Pelajar Bogor Bolos Daring 5 Bulan Karena Tak Miliki Ponsel dan Laptop

Bogor, 27 Agustus 2020 - Pembelajaran secara daring sudah berlangsung lebih dari lima bulan hingga kini. Kendala masih dialami oleh banyak siswa.salah satunya adalah beberapa siswa di Kota Bogor. Persoalan yang dihadapi tentu terkait dengan sarana pembelajaran di rumah, yakni perangkat dan juga kuota data. Hal ini ternyata sudah berlangsung lama dan belum ada solusi berarti yang dapat membantu mereka untuk dapat belajar secara maksimal. 

Orang Tua Tak Punya Ponsel, Siswa SMP 10 Kota Bogor Menumpang Belajar 

Salah satu pelajar yang mengalami hambatan adalah Hari Laksono. Saat ini, ia tercatat sebagai siswa yang duduk di kelas IX, di SMP 10 Kota Bogor. Ia adalah salah satu dari begitu banyaknya siswa yang saat ini mengalami kendala dalam pembelajaran metode daring. 

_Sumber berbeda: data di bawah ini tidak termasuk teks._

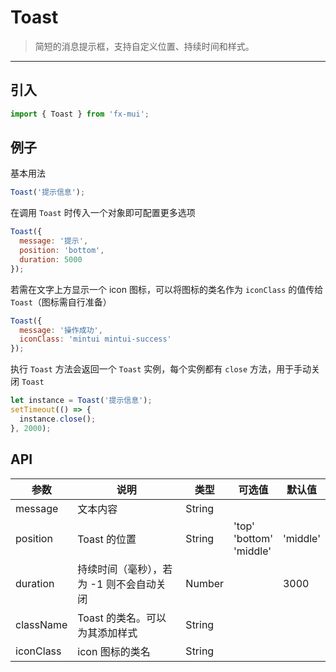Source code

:# Toast

> 简短的消息提示框，支持自定义位置、持续时间和样式。

-------------
## 引入

```javascript
import { Toast } from 'fx-mui';
```

## 例子

基本用法

```javascript
Toast('提示信息');
```

在调用 `Toast` 时传入一个对象即可配置更多选项

```javascript
Toast({
  message: '提示',
  position: 'bottom',
  duration: 5000
});
```

若需在文字上方显示一个 icon 图标，可以将图标的类名作为 `iconClass` 的值传给 `Toast`（图标需自行准备）

```javascript
Toast({
  message: '操作成功',
  iconClass: 'mintui mintui-success'
});
```

执行 `Toast` 方法会返回一个 `Toast` 实例，每个实例都有 `close` 方法，用于手动关闭 `Toast`

```javascript
let instance = Toast('提示信息');
setTimeout(() => {
  instance.close();
}, 2000);
```

## API
| 参数 | 说明 | 类型 | 可选值 | 默认值 |
|------|-------|---------|-------|--------|
| message | 文本内容 | String | | |
| position | Toast 的位置 | String | 'top'<br>'bottom'<br>'middle' | 'middle' |
| duration | 持续时间（毫秒），若为 -1 则不会自动关闭 | Number | | 3000 |
| className | Toast 的类名。可以为其添加样式 | String | | |
| iconClass | icon 图标的类名 | String | |  |
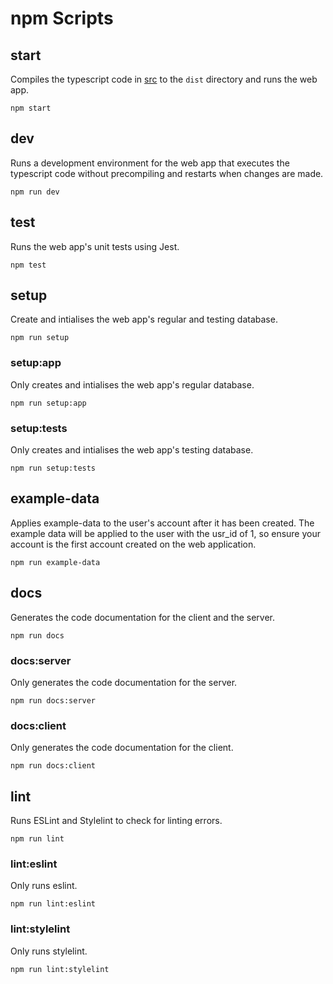 # npm Scripts

## start
Compiles the typescript code in [src](../src) to the `dist` directory and runs
the web app.
```
npm start
```

## dev
Runs a development environment for the web app that executes the typescript code
without precompiling and restarts when changes are made.
```
npm run dev
```

## test
Runs the web app's unit tests using Jest.
```
npm test
```

## setup
Create and intialises the web app's regular and testing database.
```
npm run setup
```

### setup:app
Only creates and intialises the web app's regular database.
```
npm run setup:app
```

### setup:tests
Only creates and intialises the web app's testing database.
```
npm run setup:tests
```

## example-data
Applies example-data to the user's account after it has been created. The
example data will be applied to the user with the usr_id of 1, so ensure
your account is the first account created on the web application. 
```
npm run example-data
```

## docs
Generates the code documentation for the client and the server.
```
npm run docs
```

### docs:server
Only generates the code documentation for the server.
```
npm run docs:server
```

### docs:client
Only generates the code documentation for the client.
```
npm run docs:client
```

## lint
Runs ESLint and Stylelint to check for linting errors.
```
npm run lint
```

### lint:eslint
Only runs eslint.
```
npm run lint:eslint
```

### lint:stylelint
Only runs stylelint.
```
npm run lint:stylelint
```
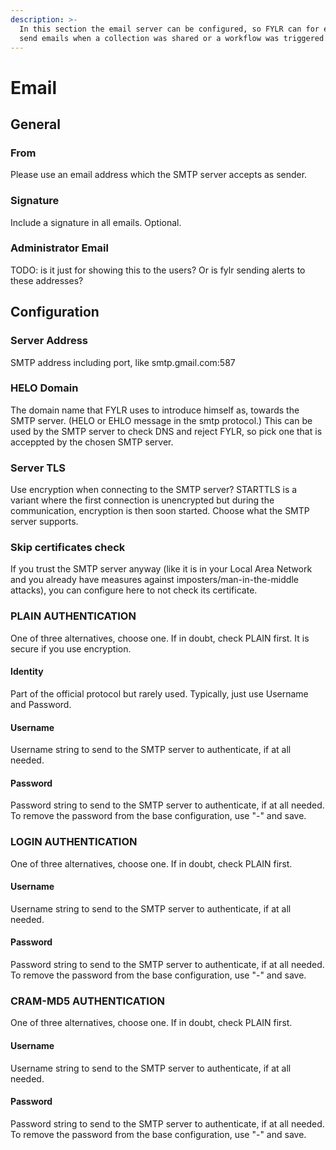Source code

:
 ```yaml
---
description: >-
  In this section the email server can be configured, so FYLR can for example
  send emails when a collection was shared or a workflow was triggered.
---
```


# Email

## General

### From

Please use an email address which the SMTP server accepts as sender.

### Signature

Include a signature in all emails. Optional.

### Administrator Email

TODO: is it just for showing this to the users? Or is fylr sending alerts to these addresses?

## Configuration

### Server Address

SMTP address including port, like smtp.gmail.com:587

### HELO Domain

The domain name that FYLR uses to introduce himself as, towards the SMTP server. (HELO or EHLO message in the smtp protocol.) This can be used by the SMTP server to check DNS and reject FYLR, so pick one that is acceppted by the chosen SMTP server.

### Server TLS

Use encryption when connecting to the SMTP server? STARTTLS is a variant where the first connection is unencrypted but during the communication, encryption is then soon started. Choose what the SMTP server supports.

### Skip certificates check

If you trust the SMTP server anyway (like it is in your Local Area Network and you already have measures against imposters/man-in-the-middle attacks), you can configure here to not check its certificate.

### PLAIN AUTHENTICATION

One of three alternatives, choose one. If in doubt, check PLAIN first. It is secure if you use encryption.

#### Identity

Part of the official protocol but rarely used. Typically, just use Username and Password.

#### Username

Username string to send to the SMTP server to authenticate, if at all needed.

#### Password

Password string to send to the SMTP server to authenticate, if at all needed. To remove the password from the base configuration, use "-" and save.

### LOGIN AUTHENTICATION

One of three alternatives, choose one. If in doubt, check PLAIN first.

#### Username

Username string to send to the SMTP server to authenticate, if at all needed.

#### Password

Password string to send to the SMTP server to authenticate, if at all needed. To remove the password from the base configuration, use "-" and save.

### CRAM-MD5 AUTHENTICATION

One of three alternatives, choose one. If in doubt, check PLAIN first.

#### Username

Username string to send to the SMTP server to authenticate, if at all needed.

#### Password

Password string to send to the SMTP server to authenticate, if at all needed. To remove the password from the base configuration, use "-" and save.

Hari yang sangat rajin ini memiliki kendala yang sangat vital, karena ia tidak memiliki ponsel. Ia tidak dapat mengikuti materi dari guru. Padahal, ponsel atau laptop adalah media utama pembelajaran secara daring yang menjadi sangat krusial selama pandemi ini. 

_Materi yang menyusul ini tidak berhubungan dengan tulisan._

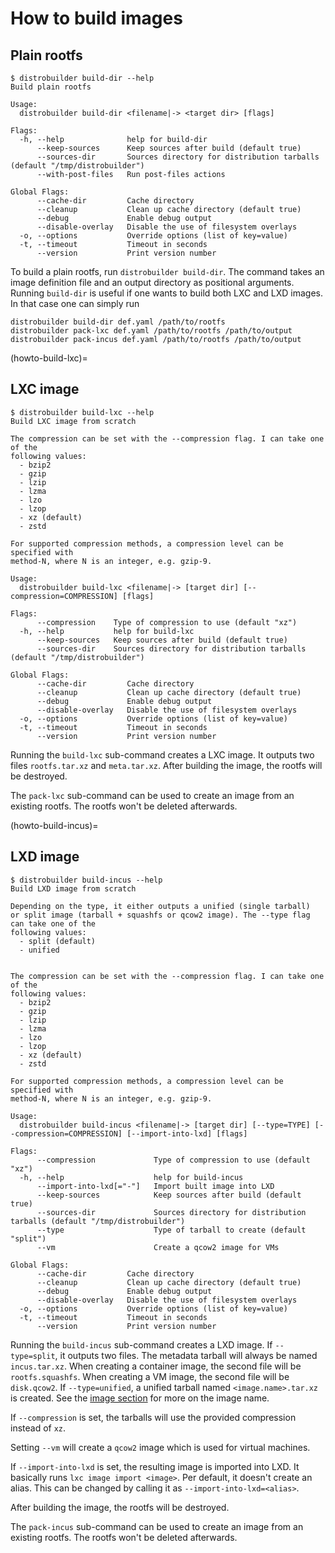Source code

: # How to build images

## Plain rootfs

```shell
$ distrobuilder build-dir --help
Build plain rootfs

Usage:
  distrobuilder build-dir <filename|-> <target dir> [flags]

Flags:
  -h, --help              help for build-dir
      --keep-sources      Keep sources after build (default true)
      --sources-dir       Sources directory for distribution tarballs (default "/tmp/distrobuilder")
      --with-post-files   Run post-files actions

Global Flags:
      --cache-dir         Cache directory
      --cleanup           Clean up cache directory (default true)
      --debug             Enable debug output
      --disable-overlay   Disable the use of filesystem overlays
  -o, --options           Override options (list of key=value)
  -t, --timeout           Timeout in seconds
      --version           Print version number

```

To build a plain rootfs, run `distrobuilder build-dir`.
The command takes an image definition file and an output directory as positional arguments.
Running `build-dir` is useful if one wants to build both LXC and LXD images.
In that case one can simply run

```shell
distrobuilder build-dir def.yaml /path/to/rootfs
distrobuilder pack-lxc def.yaml /path/to/rootfs /path/to/output
distrobuilder pack-incus def.yaml /path/to/rootfs /path/to/output
```

(howto-build-lxc)=
## LXC image

```shell
$ distrobuilder build-lxc --help
Build LXC image from scratch

The compression can be set with the --compression flag. I can take one of the
following values:
  - bzip2
  - gzip
  - lzip
  - lzma
  - lzo
  - lzop
  - xz (default)
  - zstd

For supported compression methods, a compression level can be specified with
method-N, where N is an integer, e.g. gzip-9.

Usage:
  distrobuilder build-lxc <filename|-> [target dir] [--compression=COMPRESSION] [flags]

Flags:
      --compression    Type of compression to use (default "xz")
  -h, --help           help for build-lxc
      --keep-sources   Keep sources after build (default true)
      --sources-dir    Sources directory for distribution tarballs (default "/tmp/distrobuilder")

Global Flags:
      --cache-dir         Cache directory
      --cleanup           Clean up cache directory (default true)
      --debug             Enable debug output
      --disable-overlay   Disable the use of filesystem overlays
  -o, --options           Override options (list of key=value)
  -t, --timeout           Timeout in seconds
      --version           Print version number

```

Running the `build-lxc` sub-command creates a LXC image.
It outputs two files `rootfs.tar.xz` and `meta.tar.xz`.
After building the image, the rootfs will be destroyed.

The `pack-lxc` sub-command can be used to create an image from an existing rootfs.
The rootfs won't be deleted afterwards.

(howto-build-incus)=
## LXD image

```shell
$ distrobuilder build-incus --help
Build LXD image from scratch

Depending on the type, it either outputs a unified (single tarball)
or split image (tarball + squashfs or qcow2 image). The --type flag can take one of the
following values:
  - split (default)
  - unified


The compression can be set with the --compression flag. I can take one of the
following values:
  - bzip2
  - gzip
  - lzip
  - lzma
  - lzo
  - lzop
  - xz (default)
  - zstd

For supported compression methods, a compression level can be specified with
method-N, where N is an integer, e.g. gzip-9.

Usage:
  distrobuilder build-incus <filename|-> [target dir] [--type=TYPE] [--compression=COMPRESSION] [--import-into-lxd] [flags]

Flags:
      --compression             Type of compression to use (default "xz")
  -h, --help                    help for build-incus
      --import-into-lxd[="-"]   Import built image into LXD
      --keep-sources            Keep sources after build (default true)
      --sources-dir             Sources directory for distribution tarballs (default "/tmp/distrobuilder")
      --type                    Type of tarball to create (default "split")
      --vm                      Create a qcow2 image for VMs

Global Flags:
      --cache-dir         Cache directory
      --cleanup           Clean up cache directory (default true)
      --debug             Enable debug output
      --disable-overlay   Disable the use of filesystem overlays
  -o, --options           Override options (list of key=value)
  -t, --timeout           Timeout in seconds
      --version           Print version number
```

Running the `build-incus` sub-command creates a LXD image.
If `--type=split`, it outputs two files.
The metadata tarball will always be named `incus.tar.xz`.
When creating a container image, the second file will be `rootfs.squashfs`.
When creating a VM image, the second file will be `disk.qcow2`.
If `--type=unified`, a unified tarball named `<image.name>.tar.xz` is created.
See the [image section](../reference/image.md) for more on the image name.

If `--compression` is set, the tarballs will use the provided compression instead of `xz`.

Setting `--vm` will create a `qcow2` image which is used for virtual machines.

If `--import-into-lxd` is set, the resulting image is imported into LXD.
It basically runs `lxc image import <image>`.
Per default, it doesn't create an alias.
This can be changed by calling it as `--import-into-lxd=<alias>`.

After building the image, the rootfs will be destroyed.

The `pack-incus` sub-command can be used to create an image from an existing rootfs.
The rootfs won't be deleted afterwards.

Karena ia berasal dari keluarga tidak mampu, ia pun tidak memaksa orang tuanya untuk membelikan gawai. Apalagi orang tuanya pun tidak memilikinya. Dan ia juga tidak ingin memberatkan kedua orang tuanya. Karena itulah, ia memiliki inisiatif sendiri untuk tidak ketinggalan pelajaran, dan juga tidak dianggap alpa atau tidak punya niatan belajar. 

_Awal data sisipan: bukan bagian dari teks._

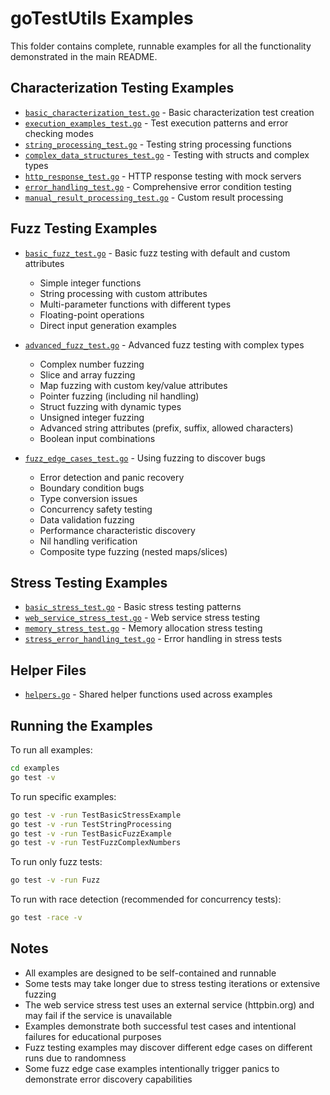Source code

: # goTestUtils Examples

This folder contains complete, runnable examples for all the functionality demonstrated in the main README.

## Characterization Testing Examples

- [`basic_characterization_test.go`](basic_characterization_test.go) - Basic characterization test creation
- [`execution_examples_test.go`](execution_examples_test.go) - Test execution patterns and error checking modes
- [`string_processing_test.go`](string_processing_test.go) - Testing string processing functions
- [`complex_data_structures_test.go`](complex_data_structures_test.go) - Testing with structs and complex types
- [`http_response_test.go`](http_response_test.go) - HTTP response testing with mock servers
- [`error_handling_test.go`](error_handling_test.go) - Comprehensive error condition testing
- [`manual_result_processing_test.go`](manual_result_processing_test.go) - Custom result processing

## Fuzz Testing Examples

- [`basic_fuzz_test.go`](basic_fuzz_test.go) - Basic fuzz testing with default and custom attributes
  - Simple integer functions
  - String processing with custom attributes
  - Multi-parameter functions with different types
  - Floating-point operations
  - Direct input generation examples

- [`advanced_fuzz_test.go`](advanced_fuzz_test.go) - Advanced fuzz testing with complex types
  - Complex number fuzzing
  - Slice and array fuzzing
  - Map fuzzing with custom key/value attributes
  - Pointer fuzzing (including nil handling)
  - Struct fuzzing with dynamic types
  - Unsigned integer fuzzing
  - Advanced string attributes (prefix, suffix, allowed characters)
  - Boolean input combinations

- [`fuzz_edge_cases_test.go`](fuzz_edge_cases_test.go) - Using fuzzing to discover bugs
  - Error detection and panic recovery
  - Boundary condition bugs
  - Type conversion issues
  - Concurrency safety testing
  - Data validation fuzzing
  - Performance characteristic discovery
  - Nil handling verification
  - Composite type fuzzing (nested maps/slices)

## Stress Testing Examples

- [`basic_stress_test.go`](basic_stress_test.go) - Basic stress testing patterns
- [`web_service_stress_test.go`](web_service_stress_test.go) - Web service stress testing
- [`memory_stress_test.go`](memory_stress_test.go) - Memory allocation stress testing
- [`stress_error_handling_test.go`](stress_error_handling_test.go) - Error handling in stress tests

## Helper Files

- [`helpers.go`](helpers.go) - Shared helper functions used across examples

## Running the Examples

To run all examples:

```bash
cd examples
go test -v
```

To run specific examples:

```bash
go test -v -run TestBasicStressExample
go test -v -run TestStringProcessing
go test -v -run TestBasicFuzzExample
go test -v -run TestFuzzComplexNumbers
```

To run only fuzz tests:

```bash
go test -v -run Fuzz
```

To run with race detection (recommended for concurrency tests):

```bash
go test -race -v
```

## Notes

- All examples are designed to be self-contained and runnable
- Some tests may take longer due to stress testing iterations or extensive fuzzing
- The web service stress test uses an external service (httpbin.org) and may fail if the service is unavailable
- Examples demonstrate both successful test cases and intentional failures for educational purposes
- Fuzz testing examples may discover different edge cases on different runs due to randomness
- Some fuzz edge case examples intentionally trigger panics to demonstrate error discovery capabilities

Inisiatif yang dilakukan Hari adalah mendatangi rumah teman-temannya yang memiliki gawai. Ia menanyakan tugas-tugas apa yang harus dikerjakan. Setelah mencatat semua pekerjaan tersebut, ia kemudian mengerjakannya. Tentu, karena keterbatasan biaya pula maka ia mendatangi rumah teman-temannya tidak setiap hari, melainkan dua kali dalam sepekan. Setelah semua tugas ia kerjakan, maka ia pun mendatangi sekolah untuk menyerahkan tugas-tugasnya, seminggu sekali. 

Siswa Sebenarnya Sangat Ingin Sekolah

Hari tidak sendirian. Jutaan murid di Indonesia mengalami hal serupa. Terutama mereka yang berasal dari keluarga dengan perekonomian menengah ke bawah. Selain mereka terhambat masalah proses pembelajaran daring, mereka juga merindukan suasana di sekolah bersama teman-teman. Pada dasarnya, siswa sekolah memang semakin semangat belajar saat bersama dengan rekan sebayanya. Hal ini juga dikatakan oleh Hari. 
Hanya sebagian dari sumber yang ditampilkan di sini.